Please write out only the lines running from the one with "Oggetto e posizione" through the last line of the listing, each exactly as given.

• _Data for this exercise_

★ ★ ★ ★ ★ ★ ★

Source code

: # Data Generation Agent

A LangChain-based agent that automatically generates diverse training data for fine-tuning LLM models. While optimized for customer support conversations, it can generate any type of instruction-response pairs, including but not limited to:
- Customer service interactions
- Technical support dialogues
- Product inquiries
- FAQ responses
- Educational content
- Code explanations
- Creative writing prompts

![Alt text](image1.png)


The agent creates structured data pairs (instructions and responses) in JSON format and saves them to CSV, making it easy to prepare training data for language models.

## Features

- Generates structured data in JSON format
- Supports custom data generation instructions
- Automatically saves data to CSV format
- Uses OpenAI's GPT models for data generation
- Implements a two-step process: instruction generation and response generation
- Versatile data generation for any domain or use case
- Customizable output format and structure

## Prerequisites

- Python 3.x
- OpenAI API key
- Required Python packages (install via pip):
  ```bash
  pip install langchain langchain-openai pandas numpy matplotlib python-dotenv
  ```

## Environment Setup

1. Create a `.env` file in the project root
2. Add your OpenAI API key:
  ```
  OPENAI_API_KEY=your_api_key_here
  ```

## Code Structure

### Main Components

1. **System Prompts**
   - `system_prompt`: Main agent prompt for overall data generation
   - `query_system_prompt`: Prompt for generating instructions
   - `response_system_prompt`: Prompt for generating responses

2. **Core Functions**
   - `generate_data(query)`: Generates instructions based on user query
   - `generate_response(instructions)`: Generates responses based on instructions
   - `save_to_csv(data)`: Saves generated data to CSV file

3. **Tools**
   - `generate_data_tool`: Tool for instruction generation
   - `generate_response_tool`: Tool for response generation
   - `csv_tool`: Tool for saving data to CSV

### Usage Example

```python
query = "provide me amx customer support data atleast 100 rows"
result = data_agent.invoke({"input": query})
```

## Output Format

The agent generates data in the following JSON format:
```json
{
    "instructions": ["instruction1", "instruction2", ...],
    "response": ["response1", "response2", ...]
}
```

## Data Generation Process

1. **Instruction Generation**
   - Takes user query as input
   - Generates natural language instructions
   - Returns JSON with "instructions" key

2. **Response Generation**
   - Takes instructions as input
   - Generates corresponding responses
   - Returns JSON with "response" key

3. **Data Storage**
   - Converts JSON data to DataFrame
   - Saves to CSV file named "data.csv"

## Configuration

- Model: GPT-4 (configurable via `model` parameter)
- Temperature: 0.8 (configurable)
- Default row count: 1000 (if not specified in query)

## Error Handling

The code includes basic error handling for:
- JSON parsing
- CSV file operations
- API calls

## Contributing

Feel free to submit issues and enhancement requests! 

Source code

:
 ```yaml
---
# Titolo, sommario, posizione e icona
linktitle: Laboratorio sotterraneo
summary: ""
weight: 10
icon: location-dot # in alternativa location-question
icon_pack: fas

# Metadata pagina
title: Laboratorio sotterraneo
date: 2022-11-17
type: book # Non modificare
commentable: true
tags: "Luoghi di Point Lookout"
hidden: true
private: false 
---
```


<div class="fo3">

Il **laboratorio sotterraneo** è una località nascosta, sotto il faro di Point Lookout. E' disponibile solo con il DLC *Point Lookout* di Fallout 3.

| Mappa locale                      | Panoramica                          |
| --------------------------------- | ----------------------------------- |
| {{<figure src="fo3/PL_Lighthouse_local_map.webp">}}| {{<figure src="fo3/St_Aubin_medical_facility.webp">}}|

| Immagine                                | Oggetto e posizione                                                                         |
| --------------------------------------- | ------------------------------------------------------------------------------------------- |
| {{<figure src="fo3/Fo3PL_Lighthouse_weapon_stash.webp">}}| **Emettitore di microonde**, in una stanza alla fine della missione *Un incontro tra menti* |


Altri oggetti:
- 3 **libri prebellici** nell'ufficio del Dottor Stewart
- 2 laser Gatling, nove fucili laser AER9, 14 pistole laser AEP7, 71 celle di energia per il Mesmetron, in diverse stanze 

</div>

★ ★ ★ ★ ★ ★ ★

• _Written solution_
| Immagine                                | Oggetto e posizione                                                                         |
| --------------------------------------- | ------------------------------------------------------------------------------------------- |
| {{<figure src="fo3/Fo3PL_Lighthouse_weapon_stash.webp">}}| **Emettitore di microonde**, in una stanza alla fine della missione *Un incontro tra menti* |


Altri oggetti:
- 3 **libri prebellici** nell'ufficio del Dottor Stewart
- 2 laser Gatling, nove fucili laser AER9, 14 pistole laser AEP7, 71 celle di energia per il Mesmetron, in diverse stanze 

</div>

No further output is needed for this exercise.